Ainda sem saber como lidar com as mudanças, Elinaldo desistiu dos estudos. Sem concluir o ensino médio, ficou sem estudar ou trabalhar por três anos. Foi quando descobriu o Centro de Ensino Especial de Deficientes Visuais (CEEDV), e sua história começou a mudar. Lá ele conheceu sua esposa – que também tem deficiência visual –, uma professora de música, que, além de piano, ensinou algumas lições de braile; foi nessa escola que ele despertou para a possibilidade de ser aprovado em concursos públicos.
“Essa escola abriu todas as portas da minha vida. Fui para lá quando percebi que minha situação não estava boa. Fui para aprender braile. Na época, também conheci minha esposa, enquanto praticávamos um esporte chamado goalball. Ela estava na equipe feminina e eu, na masculina. Hoje, sou pai de dois filhos”, explica.
Dedicação aos estudos
Quando o primeiro filho do casal nasceu, surgiu o incentivo para que Elinaldo buscasse recursos para estudar para concursos públicos. Naquele momento, ele e sua esposa não trabalhavam e recebiam o benefício de prestação continuada para deficientes, que pagava um salário mínimo para cada um.
“Senti a necessidade de melhorar de vida, e só com os dois benefícios não seria possível. Descobri que a lei ampara os deficientes com uma porcentagem reservada de vagas nos órgãos públicos. Na escola onde eu estudava já existia um grupo de voluntários que davam aulas preparatórias para concursos públicos, e eu ingressei nessa turma”, recorda.
Além da turma preparatória para concursos, Elinaldo esforçou-se para estudar por conta própria, com a ajuda de aulas gravadas em fitas cassetes. “Eu tinha em torno de três ou quatro caixas de sapatos cheias de fitas. Assim, eu escutava as aulas e o conteúdo oferecido por colegas que frequentavam outros cursinhos. Eu estudava de manhã, à tarde e à noite. Muitas vezes, saía com meu filho dormindo e, quando voltava para casa, ele já estava dormindo de novo”, lembra.
STJ
O esforço resultou na aprovação nos concursos para o Tribunal de Justiça do Distrito Federal e dos Territórios (TJDFT), no Tribunal Superior Eleitoral (TSE), na Secretaria de Gestão do Distrito Federal e no Superior Tribunal de Justiça. “Passei no TJDFT, mas não cheguei a ser nomeado, porque foi na época em que descobriram uma máfia dos concursos. No TSE, todos os deficientes visuais foram reprovados na perícia médica. Quando fui chamado pela Secretaria de Gestão do DF, pude optar pela área de educação ou saúde. Então, trabalhei na escola onde estudava enquanto era aluno”, afirma.
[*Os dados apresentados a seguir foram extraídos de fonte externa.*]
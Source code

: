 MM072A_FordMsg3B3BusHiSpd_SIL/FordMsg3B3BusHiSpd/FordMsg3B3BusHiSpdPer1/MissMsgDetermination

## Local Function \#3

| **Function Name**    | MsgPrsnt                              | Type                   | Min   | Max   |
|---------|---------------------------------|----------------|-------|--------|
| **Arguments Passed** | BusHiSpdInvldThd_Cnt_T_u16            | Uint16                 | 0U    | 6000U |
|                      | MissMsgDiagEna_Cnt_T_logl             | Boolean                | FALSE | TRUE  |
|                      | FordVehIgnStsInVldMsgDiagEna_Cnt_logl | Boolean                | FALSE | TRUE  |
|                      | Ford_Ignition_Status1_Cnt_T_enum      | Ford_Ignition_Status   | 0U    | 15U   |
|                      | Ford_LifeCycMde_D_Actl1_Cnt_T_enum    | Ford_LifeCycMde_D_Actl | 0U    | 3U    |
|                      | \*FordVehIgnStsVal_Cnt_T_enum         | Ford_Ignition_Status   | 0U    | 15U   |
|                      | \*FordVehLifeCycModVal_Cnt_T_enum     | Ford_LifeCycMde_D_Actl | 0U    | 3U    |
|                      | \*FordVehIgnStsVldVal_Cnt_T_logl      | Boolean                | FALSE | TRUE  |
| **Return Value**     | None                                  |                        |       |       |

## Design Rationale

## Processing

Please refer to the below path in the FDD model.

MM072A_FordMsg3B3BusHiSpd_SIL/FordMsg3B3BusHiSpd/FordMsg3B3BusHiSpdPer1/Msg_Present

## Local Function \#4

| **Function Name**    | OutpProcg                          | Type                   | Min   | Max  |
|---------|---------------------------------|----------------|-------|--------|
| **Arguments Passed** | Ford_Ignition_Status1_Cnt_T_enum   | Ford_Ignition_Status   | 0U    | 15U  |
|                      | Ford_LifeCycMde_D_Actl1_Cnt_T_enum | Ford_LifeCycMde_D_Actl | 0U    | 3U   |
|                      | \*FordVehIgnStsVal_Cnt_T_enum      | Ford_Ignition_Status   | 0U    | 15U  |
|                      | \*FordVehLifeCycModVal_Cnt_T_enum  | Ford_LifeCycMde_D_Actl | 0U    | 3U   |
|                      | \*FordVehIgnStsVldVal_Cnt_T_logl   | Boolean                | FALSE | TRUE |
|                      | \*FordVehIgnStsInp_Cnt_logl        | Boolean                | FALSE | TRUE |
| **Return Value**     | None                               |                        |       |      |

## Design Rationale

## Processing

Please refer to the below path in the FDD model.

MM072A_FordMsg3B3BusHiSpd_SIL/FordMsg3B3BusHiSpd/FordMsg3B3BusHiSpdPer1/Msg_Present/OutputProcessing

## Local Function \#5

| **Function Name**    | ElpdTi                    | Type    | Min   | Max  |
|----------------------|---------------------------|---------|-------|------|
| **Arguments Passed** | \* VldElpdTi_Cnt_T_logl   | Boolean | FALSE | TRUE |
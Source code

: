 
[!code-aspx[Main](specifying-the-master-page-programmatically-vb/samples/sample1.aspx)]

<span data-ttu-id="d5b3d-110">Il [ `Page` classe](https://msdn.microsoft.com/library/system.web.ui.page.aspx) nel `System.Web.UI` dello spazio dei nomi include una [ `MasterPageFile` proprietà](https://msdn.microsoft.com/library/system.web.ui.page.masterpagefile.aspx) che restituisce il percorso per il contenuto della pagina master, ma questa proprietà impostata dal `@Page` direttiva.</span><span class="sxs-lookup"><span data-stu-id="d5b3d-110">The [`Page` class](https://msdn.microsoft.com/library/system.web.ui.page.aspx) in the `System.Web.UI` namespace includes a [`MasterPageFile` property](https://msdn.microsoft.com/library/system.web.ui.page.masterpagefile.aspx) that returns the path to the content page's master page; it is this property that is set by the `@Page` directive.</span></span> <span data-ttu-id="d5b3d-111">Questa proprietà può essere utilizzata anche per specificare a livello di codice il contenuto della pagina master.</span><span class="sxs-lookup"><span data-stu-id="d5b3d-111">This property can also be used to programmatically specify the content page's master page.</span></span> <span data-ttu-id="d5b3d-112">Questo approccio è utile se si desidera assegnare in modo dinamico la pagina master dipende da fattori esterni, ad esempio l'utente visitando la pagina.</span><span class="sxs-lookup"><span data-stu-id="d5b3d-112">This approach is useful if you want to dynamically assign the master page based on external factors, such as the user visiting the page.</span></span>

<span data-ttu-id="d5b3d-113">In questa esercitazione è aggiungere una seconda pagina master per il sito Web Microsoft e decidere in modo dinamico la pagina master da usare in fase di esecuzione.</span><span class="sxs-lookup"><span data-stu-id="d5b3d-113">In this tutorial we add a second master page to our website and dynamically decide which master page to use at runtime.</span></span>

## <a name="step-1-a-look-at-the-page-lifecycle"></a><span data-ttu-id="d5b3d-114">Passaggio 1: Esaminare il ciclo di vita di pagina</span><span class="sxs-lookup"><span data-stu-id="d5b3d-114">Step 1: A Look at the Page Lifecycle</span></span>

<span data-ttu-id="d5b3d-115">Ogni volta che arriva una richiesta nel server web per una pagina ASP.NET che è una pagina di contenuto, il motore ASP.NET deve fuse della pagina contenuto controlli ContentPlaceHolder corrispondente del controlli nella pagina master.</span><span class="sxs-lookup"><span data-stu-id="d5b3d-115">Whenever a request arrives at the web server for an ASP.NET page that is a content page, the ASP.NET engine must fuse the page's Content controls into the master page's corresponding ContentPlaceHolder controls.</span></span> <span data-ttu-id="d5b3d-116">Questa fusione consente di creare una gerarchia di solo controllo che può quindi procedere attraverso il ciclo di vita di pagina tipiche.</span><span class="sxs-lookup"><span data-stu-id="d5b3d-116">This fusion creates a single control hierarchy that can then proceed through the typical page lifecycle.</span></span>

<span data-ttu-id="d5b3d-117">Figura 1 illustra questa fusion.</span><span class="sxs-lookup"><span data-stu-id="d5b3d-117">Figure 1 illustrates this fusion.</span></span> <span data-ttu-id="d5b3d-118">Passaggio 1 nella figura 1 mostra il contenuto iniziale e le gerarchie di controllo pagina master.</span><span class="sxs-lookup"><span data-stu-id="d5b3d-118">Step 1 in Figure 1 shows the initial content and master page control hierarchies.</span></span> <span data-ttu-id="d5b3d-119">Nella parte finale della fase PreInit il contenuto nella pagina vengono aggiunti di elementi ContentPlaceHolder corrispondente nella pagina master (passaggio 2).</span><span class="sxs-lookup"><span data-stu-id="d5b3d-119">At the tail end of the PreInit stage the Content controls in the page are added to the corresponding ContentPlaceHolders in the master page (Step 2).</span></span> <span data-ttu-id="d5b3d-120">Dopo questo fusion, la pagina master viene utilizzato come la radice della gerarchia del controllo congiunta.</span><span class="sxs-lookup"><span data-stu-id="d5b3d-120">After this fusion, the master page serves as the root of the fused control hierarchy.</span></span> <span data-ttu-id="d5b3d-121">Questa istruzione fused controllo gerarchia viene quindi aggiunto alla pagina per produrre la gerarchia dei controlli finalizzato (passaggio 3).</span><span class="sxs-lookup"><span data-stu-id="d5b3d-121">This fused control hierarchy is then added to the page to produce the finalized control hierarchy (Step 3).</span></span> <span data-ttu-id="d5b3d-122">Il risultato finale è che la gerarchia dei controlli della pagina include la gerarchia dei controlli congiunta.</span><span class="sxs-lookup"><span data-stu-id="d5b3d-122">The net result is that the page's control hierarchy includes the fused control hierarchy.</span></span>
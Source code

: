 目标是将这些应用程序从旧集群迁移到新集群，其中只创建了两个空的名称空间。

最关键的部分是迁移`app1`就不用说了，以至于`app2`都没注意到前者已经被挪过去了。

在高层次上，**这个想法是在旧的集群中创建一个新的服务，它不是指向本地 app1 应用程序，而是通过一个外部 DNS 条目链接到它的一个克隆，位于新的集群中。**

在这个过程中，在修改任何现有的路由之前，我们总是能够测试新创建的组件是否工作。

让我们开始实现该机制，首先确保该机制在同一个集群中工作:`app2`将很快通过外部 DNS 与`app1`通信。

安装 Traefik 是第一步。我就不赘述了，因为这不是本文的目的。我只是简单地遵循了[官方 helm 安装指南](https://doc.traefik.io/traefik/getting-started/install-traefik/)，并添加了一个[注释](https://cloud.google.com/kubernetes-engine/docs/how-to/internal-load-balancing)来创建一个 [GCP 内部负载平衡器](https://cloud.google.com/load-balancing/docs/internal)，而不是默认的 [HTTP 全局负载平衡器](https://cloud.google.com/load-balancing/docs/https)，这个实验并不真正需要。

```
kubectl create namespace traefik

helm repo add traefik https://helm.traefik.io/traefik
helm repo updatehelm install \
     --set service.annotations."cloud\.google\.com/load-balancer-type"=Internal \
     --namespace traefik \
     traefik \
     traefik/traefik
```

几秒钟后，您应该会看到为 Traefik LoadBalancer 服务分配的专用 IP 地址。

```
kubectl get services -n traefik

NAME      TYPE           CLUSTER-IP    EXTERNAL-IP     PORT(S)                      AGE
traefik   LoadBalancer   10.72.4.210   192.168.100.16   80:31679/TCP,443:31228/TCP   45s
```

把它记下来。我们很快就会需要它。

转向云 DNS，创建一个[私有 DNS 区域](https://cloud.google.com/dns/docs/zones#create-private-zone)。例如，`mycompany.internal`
Ao ser nomeado no STJ, Elinaldo lembra que ficou apreensivo em razão da reprovação na perícia do TSE. “Vim preocupado, mas, assim que cheguei, me elogiaram, me deram os parabéns e fui muito bem-recebido. Os colegas da minha sala também me ajudam muito. Para quem tem deficiência visual, é um pouco complicado vir ao STJ de ônibus, porque tem que ir para a rodoviária, e lá é problemático para quem não enxerga. Mas sou tão abençoado que tenho um amigo que mora na minha rua e também trabalha aqui. Então, venho junto com ele”, detalha.
Com sua história de superação, Elinaldo acredita que o importante para enfrentar os desafios é “ter sabedoria para entender as pessoas que querem seu bem. Às vezes, elas indicam caminhos, você não dá ouvidos, e era por lá que você deveria seguir. Em vez de reclamar e se lamentar, o importante é buscar o melhor para você”, recomenda.